We began the event by introducing relational poverty knowledge, a cross-disciplinary approach to poverty research that examines the intersections of class violence and how they underscore structural inequalities across race, gender, and other markers of difference. We then invited our panelists—a mix of activists, academics, and artists who have helped lead the conversation on inequality in the Seattle community—to share with us their stories as they pertains to our conference themes.
After hearing from our panelists, we then turned to the audience to help lead the remainder of the conference. Rather than following with a typical Q&A, we prompted each panelist to join small group discussions wherein we encouraged all participants in the room to share, discuss, and reflect with each other. We welcomed a full house, making for an incredibly rich and diverse dialogue between people from all across the city.
"We do not romanticize small moments of connection or self-realization as simple answers to the politically hegemonic neoliberal project. Clearly, broad structural forces reproduce both material and discursive difference in the US. However, we see this research as instructive of the kinds of spaces and practices through which alternative understandings, identities, and politics may emerge."
VICTORIA LAWSON & SARAH ELWOOD, ENCOUNTERING POVERTY: SPACE, CLASS, AND POVERTY POLITICS (2014)

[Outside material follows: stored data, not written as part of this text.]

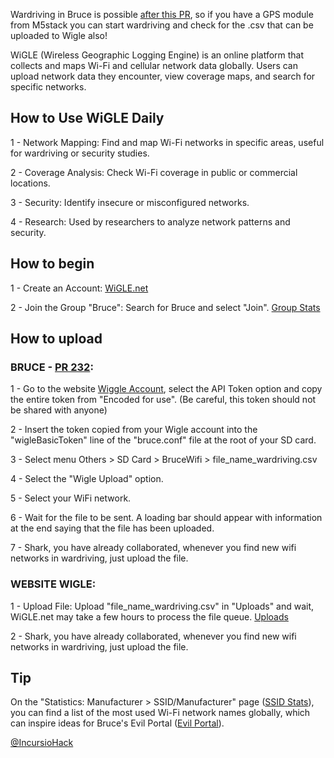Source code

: Wardriving in Bruce is possible [after this PR](https://github.com/pr3y/Bruce/pull/100), so if you have a GPS module from M5stack you can start wardriving and check for the .csv that can be uploaded to Wigle also!

WiGLE (Wireless Geographic Logging Engine) is an online platform that collects and maps Wi-Fi and cellular network data globally. Users can upload network data they encounter, view coverage maps, and search for specific networks.

## How to Use WiGLE Daily

1 - Network Mapping: Find and map Wi-Fi networks in specific areas, useful for wardriving or security studies.

2 - Coverage Analysis: Check Wi-Fi coverage in public or commercial locations.

3 - Security: Identify insecure or misconfigured networks.

4 - Research: Used by researchers to analyze network patterns and security.


## How to begin

1 - Create an Account: [WiGLE.net](https://wigle.net/)

2 - Join the Group "Bruce": Search for Bruce and select "Join". [Group Stats](https://wigle.net/stats#groupstats)

## How to upload

### BRUCE - [PR 232](https://github.com/pr3y/Bruce/pull/232):
1 - Go to the website [Wiggle Account](https://wigle.net/account), select the API Token option and copy the entire token from 
"Encoded for use". (Be careful, this token should not be shared with anyone)

2 - Insert the token copied from your Wigle account into the "wigleBasicToken" line of the "bruce.conf" file at the root of your SD card.

3 - Select menu Others > SD Card > BruceWifi > file_name_wardriving.csv

4 - Select the "Wigle Upload" option.

5 - Select your WiFi network.

6 - Wait for the file to be sent. A loading bar should appear with information at the end saying that the file has been uploaded.

7 - Shark, you have already collaborated, whenever you find new wifi networks in wardriving, just upload the file.

### WEBSITE WIGLE:
1 - Upload File: Upload "file_name_wardriving.csv" in "Uploads" and wait, WiGLE.net may take a few hours to process the file queue. [Uploads](https://wigle.net/uploads)

2 - Shark, you have already collaborated, whenever you find new wifi networks in wardriving, just upload the file.


## Tip
On the "Statistics: Manufacturer > SSID/Manufacturer" page ([SSID Stats](https://wigle.net/stats#ssidstats)), you can find a list of the most used Wi-Fi network names globally, which can inspire ideas for Bruce's Evil Portal ([Evil Portal](https://github.com/pr3y/Bruce/wiki/WiFi#evil-portal)).

[@IncursioHack](https://github.com/IncursioHack)
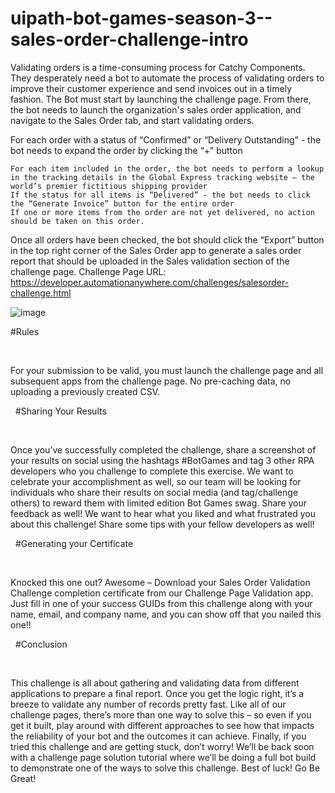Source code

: # uipath-bot-games-season-3--sales-order-challenge-intro
Validating orders is a time-consuming process for Catchy Components. They desperately need a bot to automate the process of validating orders to improve their customer experience and send invoices out in a timely fashion. The Bot must start by launching the challenge page. From there, the bot needs to launch the organization's sales order application, and navigate to the Sales Order tab, and start validating orders.

For each order with a status of “Confirmed” or “Delivery Outstanding” - the bot needs to expand the order by clicking the “+” button

    For each item included in the order, the bot needs to perform a lookup in the tracking details in the Global Express tracking website – the world’s premier fictitious shipping provider
    If the status for all items is “Delivered” - the bot needs to click the “Generate Invoice” button for the entire order
    If one or more items from the order are not yet delivered, no action should be taken on this order.

Once all orders have been checked, the bot should click the “Export” button in the top right corner of the Sales Order app to generate a sales order report that should be uploaded in the Sales validation section of the challenge page. Challenge Page URL: https://developer.automationanywhere.com/challenges/salesorder-challenge.html

![image](https://user-images.githubusercontent.com/68688545/212867743-36d72aef-2614-4903-ab5a-c3ec217e37db.png)

#Rules

 

For your submission to be valid, you must launch the challenge page and all subsequent apps from the challenge page. No pre-caching data, no uploading a previously created CSV.

 
#Sharing Your Results

 

Once you’ve successfully completed the challenge, share a screenshot of your results on social using the hashtags #BotGames and tag 3 other RPA developers who you challenge to complete this exercise. We want to celebrate your accomplishment as well, so our team will be looking for individuals who share their results on social media (and tag/challenge others) to reward them with limited edition Bot Games swag. Share your feedback as well! We want to hear what you liked and what frustrated you about this challenge! Share some tips with your fellow developers as well!

 
#Generating your Certificate

 

Knocked this one out? Awesome – Download your Sales Order Validation Challenge completion certificate from our Challenge Page Validation app. Just fill in one of your success GUIDs from this challenge along with your name, email, and company name, and you can show off that you nailed this one!!

 
#Conclusion

 

This challenge is all about gathering and validating data from different applications to prepare a final report. Once you get the logic right, it’s a breeze to validate any number of records pretty fast. Like all of our challenge pages, there’s more than one way to solve this – so even if you get it built, play around with different approaches to see how that impacts the reliability of your bot and the outcomes it can achieve. Finally, if you tried this challenge and are getting stuck, don’t worry! We’ll be back soon with a challenge page solution tutorial where we’ll be doing a full bot build to demonstrate one of the ways to solve this challenge. Best of luck! Go Be Great!

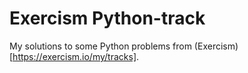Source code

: # Exercism Python-track

My solutions to some Python problems from (Exercism)[https://exercism.io/my/tracks].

Curating this conference was a deeply personal experience for me. It at once introduced me to participatory design at community scale while also allowing me to study firsthand the potential of dialogue across difference. It is within these liminal spaces of encounter, much like the ones we created here, that real, meaningful work can occur—the hard work of being vulnerable, building trust, and building solidarity. These are the intimate and ephemeral moments that call for us to de-center ourselves and to brave our own ambiguity, knowing that no degree or distinction will be afforded to us in return, and armed only with our conviction to do the slow but necessary work of untangling the violence that exists between us. It has become abundantly clear to me, then, that the most remarkable kinds of impact are also sometimes the most invisible. Insofar as this violence often disguises itself, so too might their most compelling remedies.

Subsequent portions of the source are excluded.